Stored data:
++++++++++

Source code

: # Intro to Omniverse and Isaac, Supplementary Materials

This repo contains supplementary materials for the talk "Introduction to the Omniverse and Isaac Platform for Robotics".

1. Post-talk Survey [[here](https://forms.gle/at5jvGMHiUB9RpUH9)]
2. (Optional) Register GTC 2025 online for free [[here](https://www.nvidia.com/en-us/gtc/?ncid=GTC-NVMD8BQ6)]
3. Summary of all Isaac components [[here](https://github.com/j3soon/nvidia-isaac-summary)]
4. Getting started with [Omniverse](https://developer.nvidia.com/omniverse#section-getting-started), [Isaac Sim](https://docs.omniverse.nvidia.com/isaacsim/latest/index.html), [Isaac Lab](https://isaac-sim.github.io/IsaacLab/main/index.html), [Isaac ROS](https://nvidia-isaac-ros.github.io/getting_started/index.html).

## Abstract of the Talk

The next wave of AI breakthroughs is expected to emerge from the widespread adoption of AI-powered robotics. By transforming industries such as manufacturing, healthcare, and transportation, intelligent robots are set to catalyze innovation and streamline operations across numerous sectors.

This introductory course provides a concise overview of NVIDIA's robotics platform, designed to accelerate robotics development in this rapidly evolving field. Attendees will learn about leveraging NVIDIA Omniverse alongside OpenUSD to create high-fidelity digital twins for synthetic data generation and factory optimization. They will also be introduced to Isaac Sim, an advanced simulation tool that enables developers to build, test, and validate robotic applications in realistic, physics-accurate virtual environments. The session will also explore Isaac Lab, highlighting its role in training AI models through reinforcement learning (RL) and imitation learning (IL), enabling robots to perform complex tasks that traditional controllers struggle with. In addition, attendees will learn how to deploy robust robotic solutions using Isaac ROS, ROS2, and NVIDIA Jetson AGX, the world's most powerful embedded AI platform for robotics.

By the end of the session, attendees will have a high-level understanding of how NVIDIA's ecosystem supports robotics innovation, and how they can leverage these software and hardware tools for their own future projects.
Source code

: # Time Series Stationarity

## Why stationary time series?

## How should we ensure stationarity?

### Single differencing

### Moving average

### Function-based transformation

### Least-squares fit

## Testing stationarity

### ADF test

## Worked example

++++++++++

DIRECTIONS: Starting at the first line of the records above, please copy every line exactly through the line containing "## Abstract of the Talk", and stop there.

REPLY:
Source code

: # Intro to Omniverse and Isaac, Supplementary Materials

This repo contains supplementary materials for the talk "Introduction to the Omniverse and Isaac Platform for Robotics".

1. Post-talk Survey [[here](https://forms.gle/at5jvGMHiUB9RpUH9)]
2. (Optional) Register GTC 2025 online for free [[here](https://www.nvidia.com/en-us/gtc/?ncid=GTC-NVMD8BQ6)]
3. Summary of all Isaac components [[here](https://github.com/j3soon/nvidia-isaac-summary)]
4. Getting started with [Omniverse](https://developer.nvidia.com/omniverse#section-getting-started), [Isaac Sim](https://docs.omniverse.nvidia.com/isaacsim/latest/index.html), [Isaac Lab](https://isaac-sim.github.io/IsaacLab/main/index.html), [Isaac ROS](https://nvidia-isaac-ros.github.io/getting_started/index.html).

## Abstract of the Talk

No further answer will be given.